One dedicated writer owns the file, so records are appended in a single, non-interleaved stream. Each caller waits on its request's condition variable and is woken only once its bytes are durable.

Inputs and outputs

  • Input: records arriving from any number of producer threads.
  • Output: write returns only after the record is on disk; if the disk write fails, the caller gets an exception rather than a false success.

Requirements

  • write is safe to call concurrently from many threads.
  • A record is acknowledged only after flush + fsync — crash- and restart-safe.
  • Records are never torn or interleaved on disk.
  • Decide the ordering contract up front: either a global order (A acked before B appears before B) or durability-only with no cross-thread order guarantee.
  • Disk failures surface as errors; the writer does not fail silently.

Examples

w = LogWriter("trades.log")

# called from many threads at once
w.write("BUY AAPL 100")    # returns only after this line is fsynced
w.write("SELL TSLA 50")    # never interleaves with the line above

On disk you must see whole records, never a torn mix like BUY SEAPL / LL TSLA.

Think about it

Every record waits on its own fsync, and throughput falls off a cliff.

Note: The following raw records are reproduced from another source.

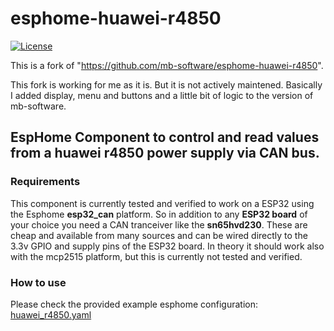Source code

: # esphome-huawei-r4850

[![License][license-shield]](LICENSE)

This is a fork of "https://github.com/mb-software/esphome-huawei-r4850".  

This fork is working for me as it is. But it is not actively maintened. Basically I added display, menu and buttons and a little bit of logic to the version of mb-software.

## EspHome Component to control and read values from a huawei r4850 power supply via CAN bus.

### Requirements
This component is currently tested and verified to work on a ESP32 using the Esphome **esp32_can** platform. So in addition to any **ESP32 board** of your choice you need a CAN tranceiver like the **sn65hvd230**. These are cheap and available from many sources and can be wired directly to the 3.3v GPIO and supply pins of the ESP32 board.
In theory it should work also with the mcp2515 platform, but this is currently not tested and verified.

### How to use
Please check the provided example esphome configuration:
[huawei_r4850.yaml](https://github.com/rocket-plane/esphome-huawei-r4850/blob/main/huawei_r4850.yaml)


[license-shield]: https://img.shields.io/github/license/mb-software/homeassistant-powerbrain.svg?style=for-the-badge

Could several waiting records share a single fsync without breaking the promise that write returns only once the record is durable?

And what's the cost of lingering a few milliseconds to batch more of them together?

Follow-ups

  • How would you implement group commit — how large should a batch grow, or how long should it linger, before you flush?

  • The file can't grow forever. How would you roll it over by size without losing or tearing a record?

  • How would an async write that returns a future change the durability contract you give callers?

  • And more...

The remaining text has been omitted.